Summary
Add browser automation capabilities to the ChatAgent via a new `BrowserToolsMixin`, enabling the agent to navigate websites, interact with page elements, and extract content — all within a sandboxed browser environment.
Why Browser First (Before Desktop CUA)
- Sandboxed — browser actions can't damage the OS
- No credential risk — doesn't capture desktop passwords/emails
- Structured DOM — accessibility tree snapshots are more reliable than coordinate-based clicking
- Cross-platform — identical behavior on Windows/Linux/Mac
- High user demand — "research this", "fill out this form", "check this page"
MVP Tools (5 core)
| Tool |
Description |
| `browse_navigate(url)` |
Navigate to a URL, return page title and status |
| `browse_snapshot()` |
Get accessibility tree or screenshot of current page |
| `browse_click(selector)` |
Click an element by CSS selector or accessibility ref |
| `browse_type(selector, text)` |
Type text into an input field |
| `browse_extract_content()` |
Extract visible text content from current page |
Optional MVP+ Tools
- `browse_scroll(direction)` — scroll page up/down
- `browse_back()` — navigate back
- `browse_screenshot()` — capture page as PNG for VLM analysis
- `browse_evaluate(js)` — execute JavaScript (with security constraints)
Architecture
src/gaia/agents/chat/tools/browser_tools.py (NEW — BrowserToolsMixin)

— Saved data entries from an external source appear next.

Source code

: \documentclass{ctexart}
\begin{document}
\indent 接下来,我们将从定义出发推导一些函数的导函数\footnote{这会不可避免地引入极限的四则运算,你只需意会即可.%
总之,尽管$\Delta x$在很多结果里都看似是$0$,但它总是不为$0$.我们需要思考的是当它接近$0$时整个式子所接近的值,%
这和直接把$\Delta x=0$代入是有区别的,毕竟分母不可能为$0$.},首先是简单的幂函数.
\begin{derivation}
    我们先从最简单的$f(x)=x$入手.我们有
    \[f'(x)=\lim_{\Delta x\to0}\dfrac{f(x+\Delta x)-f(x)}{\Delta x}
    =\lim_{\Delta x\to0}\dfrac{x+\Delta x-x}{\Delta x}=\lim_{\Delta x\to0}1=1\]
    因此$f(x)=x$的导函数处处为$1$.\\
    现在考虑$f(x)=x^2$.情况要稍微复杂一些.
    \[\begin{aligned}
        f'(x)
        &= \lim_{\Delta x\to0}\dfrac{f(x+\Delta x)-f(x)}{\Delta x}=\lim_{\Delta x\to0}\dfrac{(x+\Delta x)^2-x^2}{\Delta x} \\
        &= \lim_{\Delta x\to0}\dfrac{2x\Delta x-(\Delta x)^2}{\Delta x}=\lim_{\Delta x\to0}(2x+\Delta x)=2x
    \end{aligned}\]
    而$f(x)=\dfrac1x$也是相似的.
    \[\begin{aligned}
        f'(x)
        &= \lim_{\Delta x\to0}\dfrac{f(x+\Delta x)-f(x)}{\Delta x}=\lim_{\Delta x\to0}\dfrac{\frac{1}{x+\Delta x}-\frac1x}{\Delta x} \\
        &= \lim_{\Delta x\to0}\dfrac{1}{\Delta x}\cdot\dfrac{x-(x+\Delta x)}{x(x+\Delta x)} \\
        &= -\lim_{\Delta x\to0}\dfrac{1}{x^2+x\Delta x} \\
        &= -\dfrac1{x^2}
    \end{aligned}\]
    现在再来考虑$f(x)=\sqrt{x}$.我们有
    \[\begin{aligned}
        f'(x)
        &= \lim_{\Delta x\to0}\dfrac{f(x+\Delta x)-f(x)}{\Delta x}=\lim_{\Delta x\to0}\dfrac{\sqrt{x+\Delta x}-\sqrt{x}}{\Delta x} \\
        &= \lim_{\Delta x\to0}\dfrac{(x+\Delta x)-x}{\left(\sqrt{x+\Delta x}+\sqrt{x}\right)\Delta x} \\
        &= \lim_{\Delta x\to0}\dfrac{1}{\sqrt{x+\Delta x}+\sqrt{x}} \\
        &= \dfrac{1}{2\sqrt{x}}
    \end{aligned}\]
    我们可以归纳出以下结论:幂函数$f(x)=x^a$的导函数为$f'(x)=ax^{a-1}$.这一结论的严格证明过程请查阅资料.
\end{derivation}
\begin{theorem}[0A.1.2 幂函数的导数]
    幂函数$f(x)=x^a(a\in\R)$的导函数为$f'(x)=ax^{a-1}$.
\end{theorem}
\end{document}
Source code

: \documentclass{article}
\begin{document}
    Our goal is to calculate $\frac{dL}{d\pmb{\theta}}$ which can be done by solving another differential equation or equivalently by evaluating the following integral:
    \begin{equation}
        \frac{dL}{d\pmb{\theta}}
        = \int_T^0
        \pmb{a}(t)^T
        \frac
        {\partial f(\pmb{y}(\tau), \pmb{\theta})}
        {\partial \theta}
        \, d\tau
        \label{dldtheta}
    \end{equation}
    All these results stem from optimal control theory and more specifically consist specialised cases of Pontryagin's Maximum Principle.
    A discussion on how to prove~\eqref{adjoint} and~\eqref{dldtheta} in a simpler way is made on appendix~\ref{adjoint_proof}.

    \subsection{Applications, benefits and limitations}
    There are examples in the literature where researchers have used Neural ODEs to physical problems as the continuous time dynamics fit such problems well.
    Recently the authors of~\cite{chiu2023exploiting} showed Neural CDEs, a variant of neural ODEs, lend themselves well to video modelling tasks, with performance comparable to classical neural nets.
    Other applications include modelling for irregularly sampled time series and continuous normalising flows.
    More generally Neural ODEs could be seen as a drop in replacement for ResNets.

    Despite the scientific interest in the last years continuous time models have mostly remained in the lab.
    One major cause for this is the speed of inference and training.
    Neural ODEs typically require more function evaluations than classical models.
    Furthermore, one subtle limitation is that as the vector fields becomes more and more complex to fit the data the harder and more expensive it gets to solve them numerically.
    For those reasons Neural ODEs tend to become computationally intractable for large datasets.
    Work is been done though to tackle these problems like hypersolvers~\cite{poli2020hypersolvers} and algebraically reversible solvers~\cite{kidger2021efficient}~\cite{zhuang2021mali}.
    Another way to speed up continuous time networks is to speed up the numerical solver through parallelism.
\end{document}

├── Uses Playwright (headless Chromium) under the hood
├── Persistent browser context per agent session
├── Accessibility tree parsing for element identification
└── Security: URL allowlist, no file:// protocol, rate limiting
src/gaia/agents/chat/agent.py (MODIFY — register mixin)
├── Add BrowserToolsMixin to ChatAgent class
├── Enable via config: enable_browser=True
└── Lazy browser initialization (only when tools first used)
Security Policy
@dataclass
class BrowserSecurityPolicy:
allowed_domains: List[str] = None # None = all allowed
blocked_domains: List[str] = None # Blocked even if in allowed
blocked_protocols: List[str] = ["file", "ftp", "data"]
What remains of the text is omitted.